• **Work item**: Every line from the one containing "#### 想要变得可爱" to the one containing "以前在学校时偷偷摸摸网购过胖" in the records below, both included, must be set down exactly, and no other line.

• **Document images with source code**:
- Opening Delimiter -
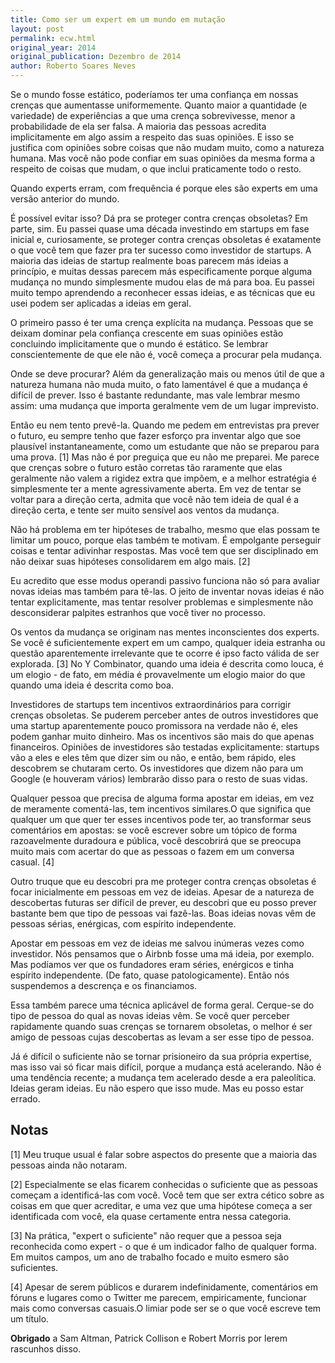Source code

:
 ```yaml
---
title: Como ser um expert em um mundo em mutação
layout: post
permalink: ecw.html
original_year: 2014
original_publication: Dezembro de 2014
author: Roberto Soares Neves
---
```


Se o mundo fosse estático, poderíamos ter uma confiança em nossas crenças que aumentasse uniformemente. Quanto maior a quantidade (e variedade) de experiências a que uma crença sobrevivesse, menor a probabilidade de ela ser falsa. A maioria das pessoas acredita implicitamente em algo assim a respeito das suas opiniões. E isso se justifica com opiniões sobre coisas que não mudam muito, como a natureza humana. Mas você não pode confiar em suas opiniões da mesma forma a respeito de coisas que mudam, o que inclui praticamente todo o resto.

Quando experts erram, com frequência é porque eles são experts em uma versão anterior do mundo.

É possível evitar isso? Dá pra se proteger contra crenças obsoletas? Em parte, sim. Eu passei quase uma década investindo em startups em fase inicial e, curiosamente, se proteger contra crenças obsoletas é exatamente o que você tem que fazer pra ter sucesso como investidor de startups. A maioria das ideias de startup realmente boas parecem más ideias a princípio, e muitas dessas parecem más especificamente porque alguma mudança no mundo simplesmente mudou elas de má para boa. Eu passei muito tempo aprendendo a reconhecer essas ideias, e as técnicas que eu usei podem ser aplicadas a ideias em geral.

O primeiro passo é ter uma crença explícita na mudança. Pessoas que se deixam dominar pela confiança crescente em suas opiniões estão concluindo implicitamente que o mundo é estático. Se lembrar conscientemente de que ele não é, você começa a procurar pela mudança.

Onde se deve procurar? Além da generalização mais ou menos útil de que a natureza humana não muda muito, o fato lamentável é que a mudança é difícil de prever. Isso é bastante redundante, mas vale lembrar mesmo assim: uma mudança que importa geralmente vem de um lugar imprevisto.

Então eu nem tento prevê-la. Quando me pedem em entrevistas pra prever o futuro, eu sempre tenho que fazer esforço pra inventar algo que soe plausível instantaneamente, como um estudante que não se preparou para uma prova. [1] Mas não é por preguiça que eu não me preparei. Me parece que crenças sobre o futuro estão corretas tão raramente que elas geralmente não valem a rigidez extra que impõem, e a melhor estratégia é simplesmente ter a mente agressivamente aberta. Em vez de tentar se voltar para a direção certa, admita que você não tem ideia de qual é a direção certa, e tente ser muito sensível aos ventos da mudança.

Não há problema em ter hipóteses de trabalho, mesmo que elas possam te limitar um pouco, porque elas também te motivam. É empolgante perseguir coisas e tentar adivinhar respostas. Mas você tem que ser disciplinado em não deixar suas hipóteses consolidarem em algo mais. [2]

Eu acredito que esse modus operandi passivo funciona não só para avaliar novas ideias mas também para tê-las. O jeito de inventar novas ideias é não tentar explicitamente, mas tentar resolver problemas e simplesmente não desconsiderar palpites estranhos que você tiver no processo.

Os ventos da mudança se originam nas mentes inconscientes dos experts. Se você é suficientemente expert em um campo, qualquer ideia estranha ou questão aparentemente irrelevante que te ocorre é ipso facto válida de ser explorada. [3] No Y Combinator, quando uma ideia é descrita como louca, é um elogio - de fato, em média é provavelmente um elogio maior do que quando uma ideia é descrita como boa.

Investidores de startups tem incentivos extraordinários para corrigir crenças obsoletas. Se puderem perceber antes de outros investidores que uma startup aparentemente pouco promissora na verdade não é, eles podem ganhar muito dinheiro. Mas os incentivos são mais do que apenas financeiros. Opiniões de investidores são testadas explicitamente: startups vão a eles e eles têm que dizer sim ou não, e então, bem rápido, eles descobrem se chutaram certo. Os investidores que dizem não para um Google (e houveram vários) lembrarão disso para o resto de suas vidas.

Qualquer pessoa que precisa de alguma forma apostar em ideias, em vez de meramente comentá-las, tem incentivos similares.O que significa que qualquer um que quer ter esses incentivos pode ter, ao transformar seus comentários em apostas: se você escrever sobre um tópico de forma razoavelmente duradoura e pública, você descobrirá que se preocupa muito mais com acertar do que as pessoas o fazem em um conversa casual. [4]

Outro truque que eu descobri pra me proteger contra crenças obsoletas é focar inicialmente em pessoas em vez de ideias. Apesar de a natureza de descobertas futuras ser difícil de prever, eu descobri que eu posso prever bastante bem que tipo de pessoas vai fazê-las. Boas ideias novas vêm de pessoas sérias, enérgicas, com espírito independente.

Apostar em pessoas em vez de ideias me salvou inúmeras vezes como investidor. Nós pensamos que o Airbnb fosse uma má ideia, por exemplo. Mas podíamos ver que os fundadores eram séries, enérgicos e tinha espírito independente. (De fato, quase patologicamente). Então nós suspendemos a descrença e os financiamos.

Essa também parece uma técnica aplicável de forma geral. Cerque-se do tipo de pessoa do qual as novas ideias vêm. Se você quer perceber rapidamente quando suas crenças se tornarem obsoletas, o melhor é ser amigo de pessoas cujas descobertas as levam a ser esse tipo de pessoa.

Já é difícil o suficiente não se tornar prisioneiro da sua própria expertise, mas isso vai só ficar mais difícil, porque a mudança está acelerando. Não é uma tendência recente; a mudança tem acelerado desde a era paleolítica. Ideias geram ideias. Eu não espero que isso mude. Mas eu posso estar errado.





## Notas

[1] Meu truque usual é falar sobre aspectos do presente que a maioria das pessoas ainda não notaram.

[2] Especialmente se elas ficarem conhecidas o suficiente que as pessoas começam a identificá-las com você. Você tem que ser extra cético sobre as coisas em que quer acreditar, e uma vez que uma hipótese começa a ser identificada com você, ela quase certamente entra nessa categoria.

[3] Na prática, "expert o suficiente" não requer que a pessoa seja reconhecida como expert - o que é um indicador falho de qualquer forma. Em muitos campos, um ano de trabalho focado e muito esmero são suficientes.

[4] Apesar de serem públicos e durarem indefinidamente, comentários em fóruns e lugares como o Twitter me parecem, empiricamente, funcionar mais como conversas casuais.O limiar pode ser se o que você escreve tem um título.

**Obrigado** a Sam Altman, Patrick Collison e Robert Morris por lerem rascunhos disso.
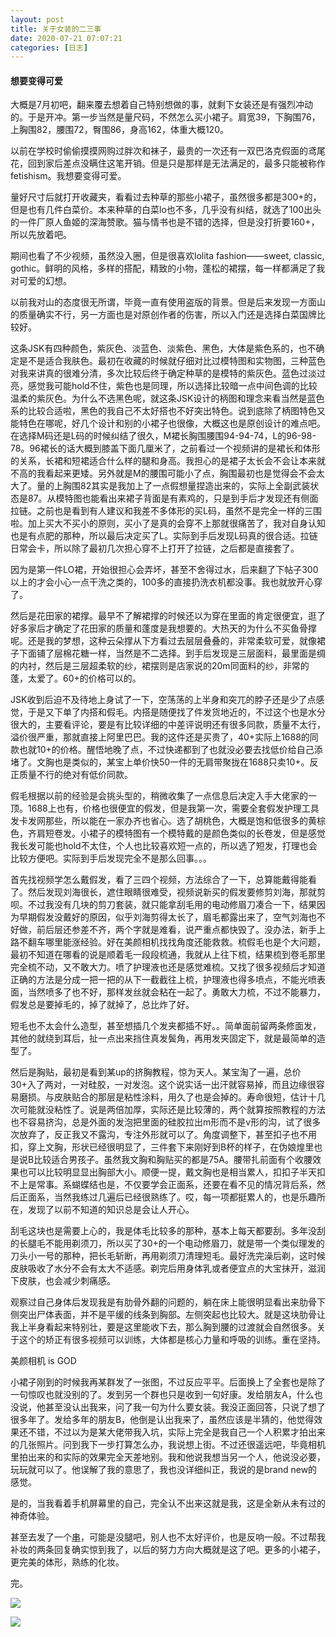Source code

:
 ```yaml
---
layout: post
title: 关于女装的二三事
date: 2020-07-21 07:07:21
categories: [日志]
---
```


#### 想要变得可爱 

大概是7月初吧，翻来覆去想着自己特别想做的事，就剩下女装还是有强烈冲动的。于是开冲。第一步当然是量尺码，不然怎么买小裙子。肩宽39，下胸围76，上胸围82，腰围72，臀围86，身高162，体重大概120。

以前在学校时偷偷摸摸网购过胖次和袜子，最贵的一次还有一双巴洛克假面的鸢尾花，回到家后差点没瞒住这笔开销。但是只是那样是无法满足的，最多只能被称作fetishism。我想要变得可爱。

量好尺寸后就打开收藏夹，看看过去种草的那些小裙子，虽然很多都是300+的，但是也有几件白菜价。本来种草的白菜lo也不多，几乎没有纠结，就选了100出头的一件厂原人鱼姬的深海赞歌。猫与情书也是不错的选择，但是没打折要160+，所以先放着吧。

期间也看了不少视频，虽然没入圈，但是很喜欢lolita fashion——sweet, classic, gothic。鲜明的风格，多样的搭配，精致的小物，蓬松的裙摆，每一样都满足了我对可爱的幻想。

以前我对山的态度很无所谓，毕竟一直有使用盗版的背景。但是后来发现一方面山的质量确实不行，另一方面也是对原创作者的伤害，所以入门还是选择白菜国牌比较好。

这条JSK有四种颜色，紫灰色、淡蓝色、淡紫色、黑色，大体是紫色系的，也不确定是不是适合我肤色。最初在收藏的时候就仔细对比过模特图和实物图，三种蓝色对我来讲真的很难分清，多次比较后终于确定种草的是模特的紫灰色。蓝色过淡过亮，感觉我可能hold不住，紫色也是同理，所以选择比较暗一点中间色调的比较温柔的紫灰色。为什么不选黑色呢，就这条JSK设计的柄图和理念来看当然是蓝色系的比较合适啦，黑色的我自己不太好搭也不好突出特色。说到底除了柄图特色又能特色在哪呢，好几个设计和别的小裙子也很像，大概这也是原创设计的难点吧。在选择M码还是L码的时候纠结了很久，M裙长胸围腰围94-94-74，L的96-98-78。96裙长的话大概到膝盖下面几厘米了，之前看过一个视频讲的是裙长和体形的关系，长裙和短裙适合什么样的腿和身高。我担心的是裙子太长会不会让本来就不高的我看起来更矮。另外就是M的腰围可能小了点，胸围最初也是觉得会不会太大了。量的上胸围82其实是我加上了一点假想量捏造出来的，实际上全副武装状态是87。从模特图也能看出来裙子背面是有素鸡的，只是到手后才发现还有侧面拉链。之前也是看到有人建议和我差不多体形的买L码，虽然不是完全一样的三围啦。加上买大不买小的原则，买小了是真的会穿不上那就很痛苦了，我对自身认知也是有点肥的那种，所以最后决定买了L。实际到手后发现L码真的很合适。拉链日常会卡，所以除了最初几次担心穿不上打开了拉链，之后都是直接套了。

因为是第一件LO裙，开始很担心会弄坏，甚至不舍得过水，后来翻了下帖子300以上的才会小心一点干洗之类的，100多的直接扔洗衣机都没事。我也就放开心穿了。

然后是花田家的裙撑。最早不了解裙撑的时候还以为穿在里面的肯定很便宜，逛了好多家后才确定了花田家的质量和蓬度是我想要的。大热天的为什么不买鱼骨撑呢。还是我的梦想，这种云朵撑从下方看过去层层叠叠的，非常柔软可爱，就像裙子下面铺了层棉花糖一样，当然是不二选择。到手后发现是三层面料，最里面是绸的内衬，然后是三层超柔软的纱，裙摆则是店家说的20m同面料的纱，非常的蓬，太爱了。60+的价格可以的。

JSK收到后迫不及待地上身试了一下，空荡荡的上半身和突兀的脖子还是少了点感觉，于是又下单了内搭和假毛。内搭是随便找了件发货地近的，不过这个也是水分很大的，主要看评论，要是有比较详细的中差评说明还有很多同款，质量不太行，溢价很严重，那就直接上阿里巴巴。我的这件还是买贵了，40+实际上1688的同款也就10+的价格。醒悟地晚了点，不过快递都到了也就没必要去找低价给自己添堵了。文胸也是类似的，某宝上单价快50一件的无肩带聚拢在1688只卖10+。反正质量不行的绝对有低价同款。

假毛根据以前的经验是会挑头型的，稍微收集了一点信息后决定入手大佬家的一顶。1688上也有，价格也很便宜的假发，但是我第一次，需要全套假发护理工具发卡发网那些，所以能在一家办齐也省心。选了胡桃色，大概是饱和低很多的黄棕色，齐肩短卷发。小裙子的模特图有一个模特戴的是颜色类似的长卷发，但是感觉我长发可能也hold不太住，个人也比较喜欢短一点的，所以选了短发，打理也会比较方便吧。实际到手后发现完全不是那么回事。。。

首先找视频学怎么戴假发，看了三四个视频，方法综合了一下，总算能戴得能看了。然后发现刘海很长，遮住眼睛很难受，视频说新买的假发要修剪刘海，那就剪呗。不过我没有几块的剪刀套装，就只能拿刮毛用的电动修眉刀凑合一下，结果因为早期假发没戴好的原因，似乎刘海剪得太长了，眉毛都露出来了，空气刘海也不好做，前后层还参差不齐，两个字就是难看，说严重点都快毁了。没办法，新手上路不翻车哪里能涨经验。好在美颜相机找找角度还能救救。梳假毛也是个大问题，最初不知道在哪看的说是顺着毛一段段梳通，我就从上往下梳，结果梳到卷毛那里完全梳不动，又不敢大力。喷了护理液也还是感觉难梳。又找了很多视频后才知道正确的方法是分成一把一把的从下一截截往上梳，护理液也得多喷点，不能光喷表面，当然喷多了也不好，那样发丝就会粘在一起了。勇敢大力梳，不过不能暴力，假发总是要掉毛的，掉了就掉了，总比炸了好。

短毛也不太会什么造型，甚至想插几个发夹都插不好。。简单面前留两条修面发，其他的就绕到耳后，扯一点出来挡住真发鬓角，再用发夹固定下，就是最简单的造型了。

然后是胸贴，最初是看到某up的挤胸教程，惊为天人。某宝淘了一遍，总价30+入了两对，一对硅胶，一对发泡。这个说实话一出汗就容易掉，而且边缘很容易磨损。与皮肤贴合的那层是粘性涂料，用久了也是会掉的。寿命很短，估计十几次可能就没粘性了。说是两倍加厚，实际还是比较薄的，两个就算按照教程的方法也不容易挤沟，总是外面的发泡把里面的硅胶拉出m形而不是v形的沟，试了很多次放弃了，反正我又不露沟，专注外形就可以了。角度调整下，甚至扣子也不用扣，穿上文胸，形状已经很明显了，三件套下来刚好到B杯的样子，在伪娘煌里也是说B比较适合男孩子。虽然我文胸和胸贴买的都是75A。腰带扎前面有个收腰效果也可以比较明显显出胸部大小。顺便一提，戴文胸也是相当累人，扣扣子半天扣不上是常事。系蝴蝶结也是，不仅要学会正面系，还要在看不见的情况背后系，然后正面系，当然我练过几遍后已经很熟练了。哎，每一项都挺累人的，也是乐趣所在，发现了以前不知道的知识总是会让人开心。

刮毛这块也是需要上心的，我是体毛比较多的那种，基本上每天都要刮。多年没刮的长腿毛不能用剃须刀，所以买了30+的一个电动修眉刀，就是带一个类似理发的刀头小一号的那种，把长毛斩断，再用剃须刀清理短毛。最好洗完澡后剃，这时候皮肤吸收了水分不会有太大不适感。剃完后用身体乳或者便宜点的大宝抹开，滋润下皮肤，也会减少刺痛感。

观察过自己身体后发现我是有肋骨外翻的问题的，躺在床上能很明显看出来肋骨下侧突出尸体表面，并不是平缓的线条到胸部。左侧突起也比较大。就是这块肋骨让我上半身看起来特别壮，要是这里能收下去，那么胸到腰的过渡就会自然很多。关于这个的矫正有很多视频可以训练，大体都是核心力量和呼吸的训练。重在坚持。

美颜相机 is GOD

小裙子刚到的时候我再某群发了一张图，不过反应平平。后面换上了全套也是除了一句惊叹也就没别的了。发到另一个群也只是收到一句好康。发给朋友A，什么也没说，他甚至没认出我来，问了我一句为什么要女装。我没正面回答，只说了想了很多年了。发给多年的朋友B，他倒是认出我来了，虽然应该是半猜的，他觉得效果还不错，不过以为是某大佬带我入坑，实际上完全是我自己一个人积累才拍出来的几张照片。问到我下一步打算怎么办，我说想上街。不过还很遥远吧，毕竟相机里拍出来的和实际的效果完全天差地别。我和他说我想当另一个人，他说没必要，玩玩就可以了。他误解了我的意思了，我也没详细纠正，我说的是brand new的感觉。

是的，当我看着手机屏幕里的自己，完全认不出来这就是我，这是全新从未有过的神奇体验。

甚至去发了一个[串](https://adnmb2.com/t/28413207 "串")，可能是没腿吧，别人也不太好评价，也是反响一般。不过帮我补妆的两条回复确实惊到我了，以后的努力方向大概就是这了吧。更多的小裙子，更完美的体形，熟练的化妆。

完。

[![](https://raw.githubusercontent.com/epstomai/epstomai.github.io/master/images/5f0ef8c027b5a.jpg)](https://raw.githubusercontent.com/epstomai/epstomai.github.io/master/images/5f0ef8c027b5a.jpg)

[![](https://github.com/epstomai/epstomai.github.io/blob/master/images/5f0ace26ddd54.jpg?raw=true)](https://github.com/epstomai/epstomai.github.io/blob/master/images/5f0ace26ddd54.jpg?raw=true)
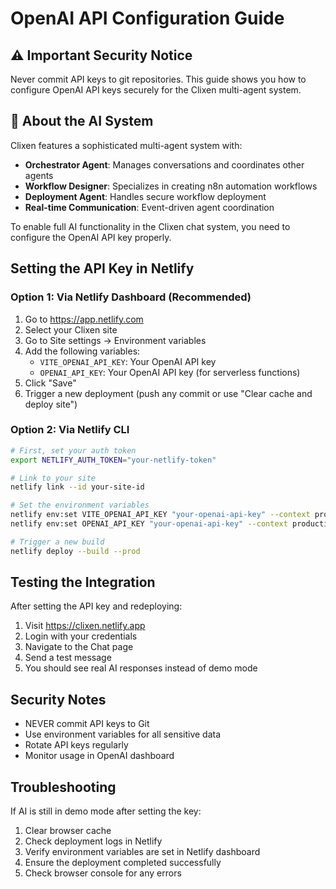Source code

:# OpenAI API Configuration Guide

## ⚠️ Important Security Notice
Never commit API keys to git repositories. This guide shows you how to configure OpenAI API keys securely for the Clixen multi-agent system.

## 🤖 About the AI System
Clixen features a sophisticated multi-agent system with:
- **Orchestrator Agent**: Manages conversations and coordinates other agents
- **Workflow Designer**: Specializes in creating n8n automation workflows  
- **Deployment Agent**: Handles secure workflow deployment
- **Real-time Communication**: Event-driven agent coordination

To enable full AI functionality in the Clixen chat system, you need to configure the OpenAI API key properly.

## Setting the API Key in Netlify

### Option 1: Via Netlify Dashboard (Recommended)
1. Go to https://app.netlify.com
2. Select your Clixen site
3. Go to Site settings → Environment variables
4. Add the following variables:
   - `VITE_OPENAI_API_KEY`: Your OpenAI API key
   - `OPENAI_API_KEY`: Your OpenAI API key (for serverless functions)
5. Click "Save"
6. Trigger a new deployment (push any commit or use "Clear cache and deploy site")

### Option 2: Via Netlify CLI
```bash
# First, set your auth token
export NETLIFY_AUTH_TOKEN="your-netlify-token"

# Link to your site
netlify link --id your-site-id

# Set the environment variables
netlify env:set VITE_OPENAI_API_KEY "your-openai-api-key" --context production
netlify env:set OPENAI_API_KEY "your-openai-api-key" --context production

# Trigger a new build
netlify deploy --build --prod
```

## Testing the Integration

After setting the API key and redeploying:

1. Visit https://clixen.netlify.app
2. Login with your credentials
3. Navigate to the Chat page
4. Send a test message
5. You should see real AI responses instead of demo mode

## Security Notes

- NEVER commit API keys to Git
- Use environment variables for all sensitive data
- Rotate API keys regularly
- Monitor usage in OpenAI dashboard

## Troubleshooting

If AI is still in demo mode after setting the key:
1. Clear browser cache
2. Check deployment logs in Netlify
3. Verify environment variables are set in Netlify dashboard
4. Ensure the deployment completed successfully
5. Check browser console for any errors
- Closing Delimiter -
• **Exercise answer**:
#### 想要变得可爱 

大概是7月初吧，翻来覆去想着自己特别想做的事，就剩下女装还是有强烈冲动的。于是开冲。第一步当然是量尺码，不然怎么买小裙子。肩宽39，下胸围76，上胸围82，腰围72，臀围86，身高162，体重大概120。

以前在学校时偷偷摸摸网购过胖次和袜子，最贵的一次还有一双巴洛克假面的鸢尾花，回到家后差点没瞒住这笔开销。但是只是那样是无法满足的，最多只能被称作fetishism。我想要变得可爱。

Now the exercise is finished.